Sure it is.  The crenelated strike bezel on my E2D is designed to break automotive glass.  And other hard, senseless objects.


----------



## Bruno@MT (Sep 16, 2010)

Bill Mattocks said:


> So we bought a couple el cheapo LED flashlights, which work well enough, but they eat expensive AAA batteries like crazy.



Use rechargeables?
The kind used for photo flashes should last a good time on each charging.


----------



## Brian R. VanCise (Sep 16, 2010)

Bill Mattocks said:


> Not quite something you can smack someone upside the punkin haid with though, eh?


 
Actually it is a great striking implement in your fist.  Very damaging.  Better even than that is that it can work easily with other tools in the dominant hand. ie. handgun or knife. 
	

	
	
		
		

		
		
	


	




  These models are where LEO's, Military, etc. have all moved to because they do not weight as much, take up as much space and have the option to be used with firearms, etc.


----------



## Omar B (Sep 16, 2010)

I carry a hard plastic flashlight with 2 AA batteries.  It's not one of those fancy new LEDs, it's got a regular old bulb in there, but it works fine for me.  Any flashlight is better than non at all.


----------



## Hudson69 (Sep 16, 2010)

Fenix TA21 Level 225 Lumen Tactical LED Flashlight

Here is a handy little light, modeled after similar surefire lights they are pretty tough.  I have one in a mount on my Patrol AR-15 and another on my belt.  I have the tripple setting model so the higher the output the shorter the battery life.  I like the crenallated bezel because it turns the little light into some type of defensive weapon.  The clip allows you to stick it in your pocket and keep it out of the way for easy access later.

They do use the more expensive CR-123 batteries but mine last for six months to a year.  A year on the rifle and about six months on the belt.  

I still keep a 4 D cell maglight in my patrol bag though for searching open areas/fields/emergency back-up though.


----------



## Bill Mattocks (Sep 16, 2010)

I appreciate it guys, and I understand the allure of a smaller flashlight.  I want a bigger one, like the old Maglites.  Just trying to see if there is anything out there that is better than the Maglite and *about the same size*.  If not, I'll just buy a couple Maglites.


----------



## Omar B (Sep 16, 2010)

I get it man.  My sister got me one of those small ones where you push on the bottom and it lights up, it uses 3 AAA set next to each other inside the thing so it's really tiny, doesn't even fill my hand.  I can't  get into that at all.  Sure it's an LED and lights up better than my free one from work that uses 2 AAs, but that one has some size which I like.


----------



## Carol (Sep 16, 2010)

Bill Mattocks said:


> I appreciate it guys, and I understand the allure of a smaller flashlight.  I want a bigger one, like the old Maglites.  Just trying to see if there is anything out there that is better than the Maglite and *about the same size*.  If not, I'll just buy a couple Maglites.



In that case, the Maglite is prolly you're best bet. 

Check out the three-D-cell mag with the LED kit...its a damn good value, and a handy size for playing impromptu rounds of whack-a-mole 

http://www.amazon.com/Mag-Lite-ST3D...ref=sr_1_1?s=hi&ie=UTF8&qid=1284660494&sr=1-1


----------



## Grenadier (Sep 16, 2010)

If you like Mag Lite's that much (as I do), then why not stick with a 4 D cell Mag Lite, and get the LED conversion kit?  TerraLux has conversion kits that work very well:

http://www.batteryjunction.com/maledre.html

Of course, how much candlepower you want, depends on how much you want to spend...


----------



## Brian R. VanCise (Sep 16, 2010)

Hey Bill,

You have to go with what you want of course.  Me I prefer the smaller pentagon light with my firearm.  However, I also own several maglite's from back in the day.  One is really special because it was a gift!


----------



## bribrius (Sep 17, 2010)

we have a couple mag lites.
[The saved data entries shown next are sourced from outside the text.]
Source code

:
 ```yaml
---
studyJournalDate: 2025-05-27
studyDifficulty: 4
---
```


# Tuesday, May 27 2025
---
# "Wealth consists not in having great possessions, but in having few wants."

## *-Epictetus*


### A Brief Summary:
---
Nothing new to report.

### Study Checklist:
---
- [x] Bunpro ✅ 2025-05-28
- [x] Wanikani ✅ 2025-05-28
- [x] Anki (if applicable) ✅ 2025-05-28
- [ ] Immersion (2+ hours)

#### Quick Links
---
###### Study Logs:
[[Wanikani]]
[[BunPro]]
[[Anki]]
And a couple reg. flashlights. And a couple of the little double a battery lights. My kid has one of the ones that you shake or something and i guess supposedly it never dies because it doesnt have a real battery.

but to be honest we lose power a couple times a year. sometimes for over a week. And we run off a generator for a partial circuit so dont light the entire house. We also have a camp that, depending on time of year. May or may not have electricity. so candles are a big thing to us and i dont like paying for batterys or the reg. battery chargers or reg. rechargeables. we have three reg. battery chargers and i dont like dealing with any of them. I just find them inconvenient and you still buying rechargable batterys. In my point of view buying batterys is just a waste of money. Just dont like any of that.

so i use a tool light that is rechargable. we have a couple of them. one hour quick charge. I can plug it right into the generator too charge... Also have a spot light. it can plug into the generator but also plug into the car cigarette lighter and run with a adaptor. I like the tool lights the best. And they never actually die because you have multiple batterys so just swap it out with a new battery and they charge within a hour anyway. Not to mention the same battery that powers the lite you can use in the drill, saw, whatever else. And put it with the tool generator i never run out of light, since i can run it for whatever i need and just have a battery charging at the same time..

I realize this isn't a tactical light exactly. But take the opinion from someone that walks through the dark in the middle of winter while running off a generator. If i am out fueling the generator or clearing snow at two a.m. you will probably see a tool light in my hand or i will have it on nearby providing light..

like this... http://www.milwaukeetool.com/ProductDetail.aspx?ProductId=49-24-0185&CategoryName=Related+Items

i have another as well that opens up into a flood light.

spot light is similiar to this one http://www.savingsahead.com/P/524/coleman_powermate_rechargeable_spotlights_pml8800.html


----------